Problem requirements
Repeat the whole listing exactly as it appears.

===== Information supplied

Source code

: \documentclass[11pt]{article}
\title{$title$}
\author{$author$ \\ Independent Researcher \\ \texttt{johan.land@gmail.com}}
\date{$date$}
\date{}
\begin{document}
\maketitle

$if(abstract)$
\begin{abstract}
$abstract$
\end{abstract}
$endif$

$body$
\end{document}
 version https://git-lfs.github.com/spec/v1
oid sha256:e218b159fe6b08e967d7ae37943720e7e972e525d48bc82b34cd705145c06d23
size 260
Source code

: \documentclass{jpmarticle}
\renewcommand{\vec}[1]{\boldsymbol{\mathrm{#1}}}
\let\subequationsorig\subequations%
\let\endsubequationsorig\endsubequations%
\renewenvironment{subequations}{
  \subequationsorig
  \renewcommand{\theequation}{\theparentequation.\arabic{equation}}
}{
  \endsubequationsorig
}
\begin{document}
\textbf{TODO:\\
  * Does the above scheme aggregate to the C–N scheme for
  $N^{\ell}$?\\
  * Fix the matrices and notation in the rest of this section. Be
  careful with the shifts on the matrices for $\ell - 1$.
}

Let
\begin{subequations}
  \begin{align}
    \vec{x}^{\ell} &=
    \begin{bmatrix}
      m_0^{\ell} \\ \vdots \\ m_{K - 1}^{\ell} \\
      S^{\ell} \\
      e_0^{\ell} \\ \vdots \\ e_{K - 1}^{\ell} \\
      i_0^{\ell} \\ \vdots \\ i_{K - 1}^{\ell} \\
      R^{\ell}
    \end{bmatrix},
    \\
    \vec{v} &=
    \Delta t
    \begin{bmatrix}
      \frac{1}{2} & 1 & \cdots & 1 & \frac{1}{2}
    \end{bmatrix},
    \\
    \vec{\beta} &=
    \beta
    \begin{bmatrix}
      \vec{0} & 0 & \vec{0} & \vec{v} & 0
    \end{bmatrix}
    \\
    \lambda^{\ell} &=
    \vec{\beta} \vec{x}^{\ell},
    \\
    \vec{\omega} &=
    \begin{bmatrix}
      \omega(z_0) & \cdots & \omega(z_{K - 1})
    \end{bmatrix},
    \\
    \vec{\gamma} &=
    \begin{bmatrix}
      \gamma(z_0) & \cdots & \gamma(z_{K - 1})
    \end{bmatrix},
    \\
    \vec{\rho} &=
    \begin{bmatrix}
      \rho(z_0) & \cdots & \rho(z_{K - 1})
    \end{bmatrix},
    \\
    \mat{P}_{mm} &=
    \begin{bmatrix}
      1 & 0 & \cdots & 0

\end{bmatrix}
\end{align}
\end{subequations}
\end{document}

==========

Written solution
Source code

: \documentclass[11pt]{article}
\title{$title$}
\author{$author$ \\ Independent Researcher \\ \texttt{johan.land@gmail.com}}
\date{$date$}
\date{}
\begin{document}
\maketitle

$if(abstract)$
\begin{abstract}
$abstract$
\end{abstract}
$endif$

$body$
\end{document}
 version https://git-lfs.github.com/spec/v1
oid sha256:e218b159fe6b08e967d7ae37943720e7e972e525d48bc82b34cd705145c06d23
size 260
Source code

: \documentclass{jpmarticle}
\renewcommand{\vec}[1]{\boldsymbol{\mathrm{#1}}}
\let\subequationsorig\subequations%
\let\endsubequationsorig\endsubequations%
\renewenvironment{subequations}{
  \subequationsorig
  \renewcommand{\theequation}{\theparentequation.\arabic{equation}}
}{
  \endsubequationsorig
}
\begin{document}
\textbf{TODO:\\
  * Does the above scheme aggregate to the C–N scheme for
  $N^{\ell}$?\\
  * Fix the matrices and notation in the rest of this section. Be
  careful with the shifts on the matrices for $\ell - 1$.
}

Let
\begin{subequations}
  \begin{align}
    \vec{x}^{\ell} &=
    \begin{bmatrix}
      m_0^{\ell} \\ \vdots \\ m_{K - 1}^{\ell} \\
      S^{\ell} \\
      e_0^{\ell} \\ \vdots \\ e_{K - 1}^{\ell} \\
      i_0^{\ell} \\ \vdots \\ i_{K - 1}^{\ell} \\
      R^{\ell}
    \end{bmatrix},
    \\
    \vec{v} &=
    \Delta t
    \begin{bmatrix}
      \frac{1}{2} & 1 & \cdots & 1 & \frac{1}{2}
    \end{bmatrix},
    \\
    \vec{\beta} &=
    \beta
    \begin{bmatrix}
      \vec{0} & 0 & \vec{0} & \vec{v} & 0
    \end{bmatrix}
    \\
    \lambda^{\ell} &=
    \vec{\beta} \vec{x}^{\ell},
    \\
    \vec{\omega} &=
    \begin{bmatrix}
      \omega(z_0) & \cdots & \omega(z_{K - 1})
    \end{bmatrix},
    \\
    \vec{\gamma} &=
    \begin{bmatrix}
      \gamma(z_0) & \cdots & \gamma(z_{K - 1})
    \end{bmatrix},
    \\
    \vec{\rho} &=
    \begin{bmatrix}
      \rho(z_0) & \cdots & \rho(z_{K - 1})
    \end{bmatrix},
    \\
    \mat{P}_{mm} &=
    \begin{bmatrix}
      1 & 0 & \cdots & 0

\end{bmatrix}
\end{align}
\end{subequations}
\end{document}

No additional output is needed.